>>>

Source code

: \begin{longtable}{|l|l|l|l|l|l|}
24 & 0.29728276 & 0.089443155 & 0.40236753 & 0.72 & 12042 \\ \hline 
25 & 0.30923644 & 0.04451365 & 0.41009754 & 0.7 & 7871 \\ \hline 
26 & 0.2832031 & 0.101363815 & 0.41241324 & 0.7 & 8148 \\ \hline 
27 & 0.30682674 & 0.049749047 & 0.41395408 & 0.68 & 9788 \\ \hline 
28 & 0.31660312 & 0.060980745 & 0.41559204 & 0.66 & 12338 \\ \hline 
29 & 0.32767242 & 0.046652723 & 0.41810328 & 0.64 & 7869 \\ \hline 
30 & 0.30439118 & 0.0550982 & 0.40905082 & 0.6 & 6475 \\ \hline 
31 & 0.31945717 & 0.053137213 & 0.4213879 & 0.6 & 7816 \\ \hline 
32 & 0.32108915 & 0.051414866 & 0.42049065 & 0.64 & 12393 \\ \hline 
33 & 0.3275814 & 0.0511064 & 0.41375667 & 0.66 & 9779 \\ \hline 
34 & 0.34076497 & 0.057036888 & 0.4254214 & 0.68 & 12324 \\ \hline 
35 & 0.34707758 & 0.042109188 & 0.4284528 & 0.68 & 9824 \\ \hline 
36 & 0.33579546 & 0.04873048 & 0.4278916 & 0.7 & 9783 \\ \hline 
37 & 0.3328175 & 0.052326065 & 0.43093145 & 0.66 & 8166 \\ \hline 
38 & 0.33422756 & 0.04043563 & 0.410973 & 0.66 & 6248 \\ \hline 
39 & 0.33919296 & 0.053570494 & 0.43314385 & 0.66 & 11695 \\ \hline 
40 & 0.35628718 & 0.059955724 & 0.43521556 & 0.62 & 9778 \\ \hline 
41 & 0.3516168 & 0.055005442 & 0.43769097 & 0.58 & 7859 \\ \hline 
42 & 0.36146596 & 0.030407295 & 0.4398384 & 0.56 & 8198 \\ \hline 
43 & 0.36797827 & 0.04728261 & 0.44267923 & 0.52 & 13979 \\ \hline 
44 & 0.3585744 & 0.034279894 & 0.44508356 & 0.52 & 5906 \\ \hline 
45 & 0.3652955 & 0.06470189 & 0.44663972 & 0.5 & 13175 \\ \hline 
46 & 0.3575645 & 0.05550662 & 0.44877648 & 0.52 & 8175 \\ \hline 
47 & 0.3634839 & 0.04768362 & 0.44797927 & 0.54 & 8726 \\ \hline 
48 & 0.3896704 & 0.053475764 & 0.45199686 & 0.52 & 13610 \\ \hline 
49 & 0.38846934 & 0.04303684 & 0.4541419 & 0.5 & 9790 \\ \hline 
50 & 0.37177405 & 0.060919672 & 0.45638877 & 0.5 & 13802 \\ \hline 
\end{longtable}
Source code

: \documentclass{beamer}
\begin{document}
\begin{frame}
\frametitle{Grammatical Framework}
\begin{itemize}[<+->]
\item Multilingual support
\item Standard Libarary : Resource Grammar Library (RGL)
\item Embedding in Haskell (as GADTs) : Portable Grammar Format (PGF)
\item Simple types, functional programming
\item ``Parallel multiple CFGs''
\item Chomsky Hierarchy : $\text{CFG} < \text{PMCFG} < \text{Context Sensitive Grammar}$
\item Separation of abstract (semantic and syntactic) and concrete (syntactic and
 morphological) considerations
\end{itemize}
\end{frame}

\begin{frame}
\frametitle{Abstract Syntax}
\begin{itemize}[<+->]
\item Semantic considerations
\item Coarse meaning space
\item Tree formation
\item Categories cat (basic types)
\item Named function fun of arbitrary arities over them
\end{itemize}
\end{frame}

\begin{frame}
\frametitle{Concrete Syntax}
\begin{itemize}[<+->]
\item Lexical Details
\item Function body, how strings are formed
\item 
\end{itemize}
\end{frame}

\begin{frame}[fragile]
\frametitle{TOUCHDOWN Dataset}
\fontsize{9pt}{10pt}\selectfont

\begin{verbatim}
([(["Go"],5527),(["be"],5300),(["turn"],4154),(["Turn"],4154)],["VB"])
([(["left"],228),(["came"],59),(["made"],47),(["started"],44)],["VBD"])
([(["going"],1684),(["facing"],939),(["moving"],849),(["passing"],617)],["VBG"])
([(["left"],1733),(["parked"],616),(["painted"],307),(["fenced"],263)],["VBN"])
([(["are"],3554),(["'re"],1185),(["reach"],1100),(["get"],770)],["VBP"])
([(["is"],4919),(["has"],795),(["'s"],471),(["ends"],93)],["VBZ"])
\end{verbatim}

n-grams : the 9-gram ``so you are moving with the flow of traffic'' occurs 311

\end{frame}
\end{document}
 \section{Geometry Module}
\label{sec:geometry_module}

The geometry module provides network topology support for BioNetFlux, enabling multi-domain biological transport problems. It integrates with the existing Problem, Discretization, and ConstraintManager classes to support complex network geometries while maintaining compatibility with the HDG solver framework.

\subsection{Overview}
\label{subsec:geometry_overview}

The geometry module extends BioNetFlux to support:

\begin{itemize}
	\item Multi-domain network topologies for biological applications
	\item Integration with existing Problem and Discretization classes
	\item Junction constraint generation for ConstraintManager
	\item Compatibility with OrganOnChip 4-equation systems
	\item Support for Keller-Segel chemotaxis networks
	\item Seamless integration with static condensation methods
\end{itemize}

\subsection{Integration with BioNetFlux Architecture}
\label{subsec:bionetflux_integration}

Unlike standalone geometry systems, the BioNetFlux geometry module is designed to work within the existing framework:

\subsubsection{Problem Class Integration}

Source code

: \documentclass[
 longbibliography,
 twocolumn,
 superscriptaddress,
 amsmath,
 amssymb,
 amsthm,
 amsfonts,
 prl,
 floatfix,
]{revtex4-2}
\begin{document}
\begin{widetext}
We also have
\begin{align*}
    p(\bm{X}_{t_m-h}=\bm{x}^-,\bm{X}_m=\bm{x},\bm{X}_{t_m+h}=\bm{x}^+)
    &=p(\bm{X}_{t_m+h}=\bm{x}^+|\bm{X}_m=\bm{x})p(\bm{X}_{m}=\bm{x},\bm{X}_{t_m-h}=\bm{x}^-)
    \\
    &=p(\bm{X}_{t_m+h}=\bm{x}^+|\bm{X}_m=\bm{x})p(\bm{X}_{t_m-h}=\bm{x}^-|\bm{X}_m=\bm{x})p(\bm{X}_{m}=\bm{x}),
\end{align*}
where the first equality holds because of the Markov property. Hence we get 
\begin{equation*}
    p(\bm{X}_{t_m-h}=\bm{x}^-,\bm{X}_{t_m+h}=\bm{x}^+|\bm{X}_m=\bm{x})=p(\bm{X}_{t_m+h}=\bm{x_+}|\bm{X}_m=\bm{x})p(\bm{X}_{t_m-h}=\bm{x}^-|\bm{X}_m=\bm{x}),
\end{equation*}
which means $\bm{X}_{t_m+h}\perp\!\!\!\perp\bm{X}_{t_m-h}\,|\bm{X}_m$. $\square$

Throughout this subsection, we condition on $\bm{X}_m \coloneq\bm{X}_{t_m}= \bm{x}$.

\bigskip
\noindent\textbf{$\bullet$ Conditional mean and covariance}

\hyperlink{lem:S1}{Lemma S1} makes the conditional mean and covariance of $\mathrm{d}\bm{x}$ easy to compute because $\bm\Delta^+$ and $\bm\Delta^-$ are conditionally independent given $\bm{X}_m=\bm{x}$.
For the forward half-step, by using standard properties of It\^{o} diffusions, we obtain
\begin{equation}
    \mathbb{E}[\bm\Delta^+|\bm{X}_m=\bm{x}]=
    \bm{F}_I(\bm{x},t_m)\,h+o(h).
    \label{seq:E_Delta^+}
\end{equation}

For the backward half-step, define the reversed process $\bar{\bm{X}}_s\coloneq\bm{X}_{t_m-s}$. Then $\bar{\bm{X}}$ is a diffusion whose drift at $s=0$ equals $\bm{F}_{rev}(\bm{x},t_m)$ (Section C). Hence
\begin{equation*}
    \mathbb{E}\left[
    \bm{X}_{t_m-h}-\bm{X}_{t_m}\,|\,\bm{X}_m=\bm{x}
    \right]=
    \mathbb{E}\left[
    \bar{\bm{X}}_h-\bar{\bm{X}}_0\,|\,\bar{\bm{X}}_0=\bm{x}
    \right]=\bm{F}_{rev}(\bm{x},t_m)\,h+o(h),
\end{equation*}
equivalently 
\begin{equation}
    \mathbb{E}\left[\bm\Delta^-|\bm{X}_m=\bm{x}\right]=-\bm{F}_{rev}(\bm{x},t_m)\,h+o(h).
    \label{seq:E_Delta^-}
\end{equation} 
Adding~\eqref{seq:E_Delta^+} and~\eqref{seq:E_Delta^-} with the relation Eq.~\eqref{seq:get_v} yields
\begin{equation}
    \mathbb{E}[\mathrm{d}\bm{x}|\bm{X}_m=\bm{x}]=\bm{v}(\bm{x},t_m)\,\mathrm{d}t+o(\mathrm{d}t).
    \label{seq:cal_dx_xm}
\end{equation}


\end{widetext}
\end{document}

<<<

Exercise details: Copy the records above faithfully. Begin at their first line, end at the line containing "28 & 0.31660312", and include nothing else.

Written answer:
Source code

: \begin{longtable}{|l|l|l|l|l|l|}
24 & 0.29728276 & 0.089443155 & 0.40236753 & 0.72 & 12042 \\ \hline 
25 & 0.30923644 & 0.04451365 & 0.41009754 & 0.7 & 7871 \\ \hline 
26 & 0.2832031 & 0.101363815 & 0.41241324 & 0.7 & 8148 \\ \hline 
27 & 0.30682674 & 0.049749047 & 0.41395408 & 0.68 & 9788 \\ \hline 
28 & 0.31660312 & 0.060980745 & 0.41559204 & 0.66 & 12338 \\ \hline 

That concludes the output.